(AIM OF THE TASK): Please report how many lines of the listing contain the string "configured", giving the number only.

(STUDY MATERIAL):
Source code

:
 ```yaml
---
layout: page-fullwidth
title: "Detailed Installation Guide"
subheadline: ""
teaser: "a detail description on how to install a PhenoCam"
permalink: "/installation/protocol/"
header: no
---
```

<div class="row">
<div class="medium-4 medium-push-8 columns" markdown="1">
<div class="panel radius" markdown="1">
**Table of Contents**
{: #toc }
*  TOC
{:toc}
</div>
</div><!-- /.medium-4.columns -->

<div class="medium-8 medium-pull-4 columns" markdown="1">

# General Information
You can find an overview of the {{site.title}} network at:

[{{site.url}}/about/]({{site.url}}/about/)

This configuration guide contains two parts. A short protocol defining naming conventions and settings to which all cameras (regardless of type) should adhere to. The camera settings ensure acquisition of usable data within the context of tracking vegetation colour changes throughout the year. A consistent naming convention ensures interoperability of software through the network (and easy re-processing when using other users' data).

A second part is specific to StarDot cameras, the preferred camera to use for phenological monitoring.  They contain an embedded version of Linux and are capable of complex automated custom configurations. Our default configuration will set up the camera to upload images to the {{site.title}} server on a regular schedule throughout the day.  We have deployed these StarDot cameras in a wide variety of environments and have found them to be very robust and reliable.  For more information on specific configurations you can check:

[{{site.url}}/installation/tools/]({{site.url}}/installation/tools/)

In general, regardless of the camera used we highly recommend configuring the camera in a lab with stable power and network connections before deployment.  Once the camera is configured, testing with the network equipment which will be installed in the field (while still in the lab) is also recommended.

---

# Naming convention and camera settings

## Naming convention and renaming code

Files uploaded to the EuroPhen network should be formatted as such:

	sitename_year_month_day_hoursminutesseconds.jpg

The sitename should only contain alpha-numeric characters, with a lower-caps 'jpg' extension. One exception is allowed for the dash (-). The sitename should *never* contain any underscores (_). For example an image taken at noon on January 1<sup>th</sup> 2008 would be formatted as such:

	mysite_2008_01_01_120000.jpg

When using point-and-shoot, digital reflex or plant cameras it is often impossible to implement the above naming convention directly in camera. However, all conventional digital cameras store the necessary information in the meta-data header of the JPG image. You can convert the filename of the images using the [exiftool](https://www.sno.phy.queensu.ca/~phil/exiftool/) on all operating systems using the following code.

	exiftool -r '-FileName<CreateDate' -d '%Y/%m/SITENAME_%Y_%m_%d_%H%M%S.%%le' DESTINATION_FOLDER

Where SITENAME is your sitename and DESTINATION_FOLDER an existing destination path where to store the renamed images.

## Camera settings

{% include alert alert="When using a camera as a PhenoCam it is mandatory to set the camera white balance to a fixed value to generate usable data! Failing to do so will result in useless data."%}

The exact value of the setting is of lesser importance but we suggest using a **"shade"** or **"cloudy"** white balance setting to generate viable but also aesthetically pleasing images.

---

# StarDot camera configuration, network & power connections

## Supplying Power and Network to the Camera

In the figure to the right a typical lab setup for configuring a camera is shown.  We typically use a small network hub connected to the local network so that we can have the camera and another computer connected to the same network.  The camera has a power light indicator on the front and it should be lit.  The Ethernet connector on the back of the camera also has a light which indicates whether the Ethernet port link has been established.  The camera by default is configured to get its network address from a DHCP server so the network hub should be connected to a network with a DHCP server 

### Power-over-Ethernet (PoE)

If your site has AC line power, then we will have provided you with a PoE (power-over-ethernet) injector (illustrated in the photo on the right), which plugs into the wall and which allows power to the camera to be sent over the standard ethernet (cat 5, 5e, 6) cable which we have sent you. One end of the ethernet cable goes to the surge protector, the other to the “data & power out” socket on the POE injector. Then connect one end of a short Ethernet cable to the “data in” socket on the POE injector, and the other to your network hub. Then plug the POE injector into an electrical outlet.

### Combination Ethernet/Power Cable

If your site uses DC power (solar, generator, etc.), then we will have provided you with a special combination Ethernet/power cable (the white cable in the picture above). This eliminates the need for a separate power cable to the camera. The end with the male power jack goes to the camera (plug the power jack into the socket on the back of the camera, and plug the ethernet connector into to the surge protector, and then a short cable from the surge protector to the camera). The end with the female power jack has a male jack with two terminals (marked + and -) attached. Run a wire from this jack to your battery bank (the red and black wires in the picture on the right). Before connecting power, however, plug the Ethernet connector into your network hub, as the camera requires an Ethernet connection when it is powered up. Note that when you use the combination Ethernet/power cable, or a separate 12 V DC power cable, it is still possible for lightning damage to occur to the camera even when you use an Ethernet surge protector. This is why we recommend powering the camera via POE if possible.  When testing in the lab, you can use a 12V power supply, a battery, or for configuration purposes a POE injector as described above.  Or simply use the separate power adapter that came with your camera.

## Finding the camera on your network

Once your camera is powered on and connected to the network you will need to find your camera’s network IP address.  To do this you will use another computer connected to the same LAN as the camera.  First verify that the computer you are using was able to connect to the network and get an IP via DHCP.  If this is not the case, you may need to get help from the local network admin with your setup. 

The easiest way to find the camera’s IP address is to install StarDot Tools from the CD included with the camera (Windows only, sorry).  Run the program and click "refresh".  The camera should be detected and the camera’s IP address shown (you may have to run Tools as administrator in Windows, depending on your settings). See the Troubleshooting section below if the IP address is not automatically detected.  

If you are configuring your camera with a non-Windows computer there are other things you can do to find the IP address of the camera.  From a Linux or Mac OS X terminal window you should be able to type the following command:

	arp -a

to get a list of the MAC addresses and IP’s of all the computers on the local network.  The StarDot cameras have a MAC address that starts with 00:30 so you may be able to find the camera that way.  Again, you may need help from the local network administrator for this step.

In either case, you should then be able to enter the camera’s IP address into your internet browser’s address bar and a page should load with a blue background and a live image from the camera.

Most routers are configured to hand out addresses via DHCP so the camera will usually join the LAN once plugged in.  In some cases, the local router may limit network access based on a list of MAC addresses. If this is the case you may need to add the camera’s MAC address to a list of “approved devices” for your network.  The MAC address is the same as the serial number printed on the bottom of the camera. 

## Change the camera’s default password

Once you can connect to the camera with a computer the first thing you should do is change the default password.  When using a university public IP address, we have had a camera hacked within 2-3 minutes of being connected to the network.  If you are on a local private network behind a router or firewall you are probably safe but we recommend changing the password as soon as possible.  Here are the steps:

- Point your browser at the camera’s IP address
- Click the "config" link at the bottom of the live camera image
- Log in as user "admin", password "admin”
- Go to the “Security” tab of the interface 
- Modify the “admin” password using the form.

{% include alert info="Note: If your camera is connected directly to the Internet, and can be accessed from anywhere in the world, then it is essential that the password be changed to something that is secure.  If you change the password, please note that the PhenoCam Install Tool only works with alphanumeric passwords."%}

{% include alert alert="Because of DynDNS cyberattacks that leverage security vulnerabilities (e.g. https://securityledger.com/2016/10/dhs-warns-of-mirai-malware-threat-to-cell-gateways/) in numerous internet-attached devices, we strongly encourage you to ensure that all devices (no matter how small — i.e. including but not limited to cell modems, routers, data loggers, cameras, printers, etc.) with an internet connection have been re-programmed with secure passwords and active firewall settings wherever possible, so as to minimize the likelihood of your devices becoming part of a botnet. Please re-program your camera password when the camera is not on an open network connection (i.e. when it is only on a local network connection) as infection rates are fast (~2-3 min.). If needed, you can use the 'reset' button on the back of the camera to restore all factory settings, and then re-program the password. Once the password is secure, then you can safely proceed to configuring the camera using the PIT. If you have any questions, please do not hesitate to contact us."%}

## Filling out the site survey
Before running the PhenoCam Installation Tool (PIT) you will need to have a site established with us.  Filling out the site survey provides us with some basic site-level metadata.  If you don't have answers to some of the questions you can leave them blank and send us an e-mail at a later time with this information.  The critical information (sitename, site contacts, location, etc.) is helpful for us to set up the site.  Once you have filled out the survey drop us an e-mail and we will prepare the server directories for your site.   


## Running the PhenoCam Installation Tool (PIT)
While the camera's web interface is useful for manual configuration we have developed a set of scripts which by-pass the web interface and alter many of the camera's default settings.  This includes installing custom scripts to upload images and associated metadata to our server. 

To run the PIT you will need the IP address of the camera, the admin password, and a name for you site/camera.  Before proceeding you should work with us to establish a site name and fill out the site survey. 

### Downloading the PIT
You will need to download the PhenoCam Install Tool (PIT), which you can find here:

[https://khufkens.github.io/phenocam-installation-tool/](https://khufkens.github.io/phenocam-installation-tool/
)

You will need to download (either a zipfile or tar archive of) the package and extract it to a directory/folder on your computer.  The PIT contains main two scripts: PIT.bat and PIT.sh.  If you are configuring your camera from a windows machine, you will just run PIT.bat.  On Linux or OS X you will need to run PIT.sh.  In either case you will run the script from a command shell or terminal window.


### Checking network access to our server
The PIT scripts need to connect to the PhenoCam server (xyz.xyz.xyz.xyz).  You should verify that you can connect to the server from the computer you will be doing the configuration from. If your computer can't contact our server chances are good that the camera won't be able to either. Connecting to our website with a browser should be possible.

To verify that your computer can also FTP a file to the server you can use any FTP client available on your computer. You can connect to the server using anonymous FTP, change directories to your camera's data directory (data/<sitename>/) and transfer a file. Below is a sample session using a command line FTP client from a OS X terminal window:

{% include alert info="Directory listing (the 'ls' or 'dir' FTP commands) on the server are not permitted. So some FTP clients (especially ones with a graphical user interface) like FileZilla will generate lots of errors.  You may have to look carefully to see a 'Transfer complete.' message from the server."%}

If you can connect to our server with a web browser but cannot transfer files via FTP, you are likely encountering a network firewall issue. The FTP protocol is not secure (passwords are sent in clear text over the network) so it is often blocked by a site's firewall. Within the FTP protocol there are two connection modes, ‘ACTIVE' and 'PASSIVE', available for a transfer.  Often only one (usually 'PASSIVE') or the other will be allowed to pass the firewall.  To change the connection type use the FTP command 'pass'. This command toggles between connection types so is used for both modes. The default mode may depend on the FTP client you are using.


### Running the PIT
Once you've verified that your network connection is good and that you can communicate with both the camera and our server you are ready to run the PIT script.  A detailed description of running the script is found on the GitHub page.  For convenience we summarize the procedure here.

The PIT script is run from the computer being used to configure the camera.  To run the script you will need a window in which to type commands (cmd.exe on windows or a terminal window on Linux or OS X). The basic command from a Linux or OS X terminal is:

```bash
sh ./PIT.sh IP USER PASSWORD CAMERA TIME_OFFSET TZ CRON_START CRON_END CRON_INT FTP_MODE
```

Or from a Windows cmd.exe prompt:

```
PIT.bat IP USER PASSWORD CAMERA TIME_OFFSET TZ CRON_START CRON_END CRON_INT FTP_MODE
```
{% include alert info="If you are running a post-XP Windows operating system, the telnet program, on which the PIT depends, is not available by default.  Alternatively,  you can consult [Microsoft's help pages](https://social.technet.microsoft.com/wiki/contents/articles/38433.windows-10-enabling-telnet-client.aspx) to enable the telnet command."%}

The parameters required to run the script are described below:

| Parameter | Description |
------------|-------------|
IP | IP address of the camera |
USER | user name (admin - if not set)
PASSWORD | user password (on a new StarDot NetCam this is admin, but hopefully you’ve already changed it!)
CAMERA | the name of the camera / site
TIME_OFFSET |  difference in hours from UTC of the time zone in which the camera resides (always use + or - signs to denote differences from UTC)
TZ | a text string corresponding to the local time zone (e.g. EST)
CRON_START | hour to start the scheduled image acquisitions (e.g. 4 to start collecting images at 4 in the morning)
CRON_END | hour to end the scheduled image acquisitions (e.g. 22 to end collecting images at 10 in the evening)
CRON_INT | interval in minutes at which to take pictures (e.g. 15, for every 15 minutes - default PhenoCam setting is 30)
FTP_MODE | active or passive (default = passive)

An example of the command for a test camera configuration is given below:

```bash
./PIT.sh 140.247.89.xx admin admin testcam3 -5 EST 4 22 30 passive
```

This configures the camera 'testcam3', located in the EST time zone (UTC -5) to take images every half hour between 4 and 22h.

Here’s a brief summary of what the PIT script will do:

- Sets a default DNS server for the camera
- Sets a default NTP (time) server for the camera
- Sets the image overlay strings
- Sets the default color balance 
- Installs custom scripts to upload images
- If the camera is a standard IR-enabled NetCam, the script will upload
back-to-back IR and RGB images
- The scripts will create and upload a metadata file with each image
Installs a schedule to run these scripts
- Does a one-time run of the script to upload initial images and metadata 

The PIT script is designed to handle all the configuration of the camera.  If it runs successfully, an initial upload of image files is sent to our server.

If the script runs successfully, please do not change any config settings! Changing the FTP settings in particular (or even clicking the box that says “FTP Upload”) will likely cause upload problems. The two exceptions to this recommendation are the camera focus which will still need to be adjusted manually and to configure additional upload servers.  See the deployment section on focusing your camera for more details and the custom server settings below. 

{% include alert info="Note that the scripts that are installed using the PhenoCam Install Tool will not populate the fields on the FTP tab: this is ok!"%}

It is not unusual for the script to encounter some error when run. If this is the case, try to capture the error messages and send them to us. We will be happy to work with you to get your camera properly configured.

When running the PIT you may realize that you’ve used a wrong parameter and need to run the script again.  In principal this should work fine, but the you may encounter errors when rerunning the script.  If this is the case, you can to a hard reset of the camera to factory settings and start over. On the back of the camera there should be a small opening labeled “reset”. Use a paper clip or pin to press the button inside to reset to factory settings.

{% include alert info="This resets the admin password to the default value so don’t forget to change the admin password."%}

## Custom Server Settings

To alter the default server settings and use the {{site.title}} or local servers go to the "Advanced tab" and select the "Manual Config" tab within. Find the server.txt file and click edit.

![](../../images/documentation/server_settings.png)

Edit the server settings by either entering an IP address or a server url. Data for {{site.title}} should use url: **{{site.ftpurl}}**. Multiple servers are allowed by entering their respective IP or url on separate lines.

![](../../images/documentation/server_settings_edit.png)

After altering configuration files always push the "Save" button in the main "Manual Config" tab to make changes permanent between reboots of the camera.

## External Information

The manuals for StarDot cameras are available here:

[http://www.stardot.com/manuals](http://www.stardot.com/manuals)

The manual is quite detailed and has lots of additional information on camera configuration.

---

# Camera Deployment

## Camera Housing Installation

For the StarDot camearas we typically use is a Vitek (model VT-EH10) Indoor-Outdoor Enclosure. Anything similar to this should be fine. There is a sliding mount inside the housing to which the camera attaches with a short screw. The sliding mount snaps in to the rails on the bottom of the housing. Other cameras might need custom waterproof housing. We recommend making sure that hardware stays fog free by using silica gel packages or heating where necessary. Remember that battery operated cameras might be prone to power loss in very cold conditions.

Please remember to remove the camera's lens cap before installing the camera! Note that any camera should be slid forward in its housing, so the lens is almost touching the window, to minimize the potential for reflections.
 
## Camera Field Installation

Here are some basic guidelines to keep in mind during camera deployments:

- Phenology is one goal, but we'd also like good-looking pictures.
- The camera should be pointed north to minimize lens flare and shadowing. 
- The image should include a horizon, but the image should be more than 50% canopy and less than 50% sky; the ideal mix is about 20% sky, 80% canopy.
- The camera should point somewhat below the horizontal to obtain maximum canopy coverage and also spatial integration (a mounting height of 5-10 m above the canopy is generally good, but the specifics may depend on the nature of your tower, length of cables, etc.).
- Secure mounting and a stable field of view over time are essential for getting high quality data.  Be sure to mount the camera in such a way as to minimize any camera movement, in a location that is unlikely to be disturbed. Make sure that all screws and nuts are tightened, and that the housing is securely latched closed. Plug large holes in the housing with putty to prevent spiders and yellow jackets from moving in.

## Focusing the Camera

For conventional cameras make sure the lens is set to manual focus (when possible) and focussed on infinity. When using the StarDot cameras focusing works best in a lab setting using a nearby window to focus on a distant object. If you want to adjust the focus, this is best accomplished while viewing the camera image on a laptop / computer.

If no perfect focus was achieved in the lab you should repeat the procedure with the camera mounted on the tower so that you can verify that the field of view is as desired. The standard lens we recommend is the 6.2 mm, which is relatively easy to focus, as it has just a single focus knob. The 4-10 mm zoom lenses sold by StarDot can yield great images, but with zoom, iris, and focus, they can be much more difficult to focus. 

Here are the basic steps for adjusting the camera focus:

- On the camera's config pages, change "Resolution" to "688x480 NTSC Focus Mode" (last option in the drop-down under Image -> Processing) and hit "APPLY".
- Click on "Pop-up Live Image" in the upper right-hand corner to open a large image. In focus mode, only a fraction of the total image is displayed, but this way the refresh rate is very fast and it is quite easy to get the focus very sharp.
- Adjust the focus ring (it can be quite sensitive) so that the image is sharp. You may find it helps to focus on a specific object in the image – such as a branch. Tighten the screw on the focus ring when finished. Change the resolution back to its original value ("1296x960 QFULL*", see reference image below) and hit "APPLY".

(YOUR SOLUTION): 4